The NTP subnet operates with a hierarchy of levels, where each level is assigned a number called the stratum. Stratum 1 (primary) servers at the lowest level are directly synchronized to national time services via satellite, radio or telephone modem. Stratum 2 (secondary) servers at the next higher level are synchronize to stratum 1 servers and so on. Normally, NTP clients and servers with a relatively small number of clients do not synchronize to public primary servers. There are several hundred public secondary servers operating at higher strata and are the preferred choice.

This page presents an overview of the NTP daemon included in this software distribution. We refer to this daemon as the reference implementation only because it was used to test and validate the NTPv4 specification RFC-5905. It is best read in conjunction with the briefings on the Network Time Synchronization Research Project page.

gif

Figure 1. NTP Daemon Processes and Algorithms

The overall organization of the NTP daemon is shown in Figure 1. It is useful in this context to consider the daemon as both a client of upstream servers and as a server for downstream clients. It includes a pair of peer/poll processes for each reference clock or remote server used as a synchronization source. Packets are exchanged between the client and server using the on-wire protocol described in the white paper Analysis and Simulation of the NTP On-Wire Protocols. The protocol is resistant to lost, replayed or spoofed packets.

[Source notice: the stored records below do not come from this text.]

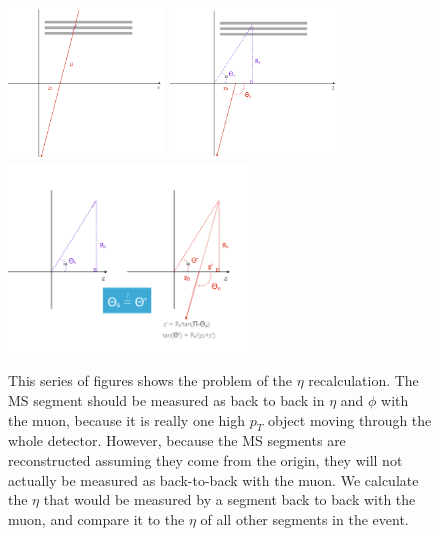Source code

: \begin{figure}[htbp]
\centering
\includegraphics[height=4cm]{figures/cosmics/eta_correction_1.png}
\includegraphics[height=4cm]{figures/cosmics/eta_correction_2.png}
\includegraphics[height=5cm]{figures/cosmics/eta_correction_3.png}
\caption{This series of figures shows the problem of the $\eta$ recalculation. The MS segment should be measured as back to back in $\eta$ and $\phi$ with the muon, because it is really one high $p_{T}$ object moving through the whole detector. However, because the MS segments are reconstructed assuming they come from the origin, they will not actually be measured as back-to-back with the muon. We calculate the $\eta$ that would be measured by a segment back to back with the muon, and compare it to the $\eta$ of all other segments in the event.}
\label{fig:cos_eta_recalculation}
\end{figure}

The poll process sends NTP packets at intervals ranging from 8 s to 36 hr. The peer process receives NTP packets and performs the packet sanity tests of the flash status word. Packets that fail one or more of these tests are summarily discarded. Otherwise, the peer process runs the on-wire protocol that uses four raw timestamps: the origin timestamp T1 upon departure of the client request, the receive timestamp T2 upon arrival at the server, the transmit timestamp T3 upon departure of the server reply, and the destination timestamp T4 upon arrival at the client. These timestamps, which are recorded by the rawstats option of the filegen command, are used to calculate the clock offset and roundtrip delay samples:

offset = [(T2 - T1) + (T3 - T4)] / 2
delay = (T4 - T1) - (T3 - T2).

The algorithm described on the Clock Filter Algorithm page selects the offset and delay samples most likely to produce accurate results. Those servers that have passed the sanity tests are declared selectable. From the selectable population the statistics are used by the algorithm described on the Clock Select Algorithm page to determine a number of truechimers according to correctness principles. From the truechimer population the algorithm described on the Clock Cluster Algorithm page determines a number of survivors on the basis of statistical clustering principles. The algorithms described on the Mitigation Rules and the prefer Keyword page combine the survivor offsets, designate one of them as the system peer and produces the final offset used by the algorithm described on the Clock Discipline Algorithm page to adjust the system clock time and frequency. The clock offset and frequency, are recorded by the loopstats option of the filegen command. For additional details about these algorithms, see the Architecture Briefing on the Network Time Synchronization Research Project page.

Statistics Budget

Each source is characterized by the offset and delay samples measured by the on-wire protocol and the dispersion and jitter calculated by the clock filter algorithm. In a window of eight samples, this algorithm selects the offset sample with the lowest delay, which generally represents the most accurate data. The selected samples become the peer offset and peer delay. The peer dispersion is determined as a weighted average of the dispersion samples in the window. It continues to grow at the same rate as the sample dispersion, 15 ms/s. Finally, the peer jitter is determined as the root-mean-square (RMS) average of the offset samples in the window relative to the selected offset sample. The peer offset, peer delay, peer dispersion and peer jitter are recorded by the peerstats option of the filegen command. Peer variables are displayed by the rv command of the ntpq program.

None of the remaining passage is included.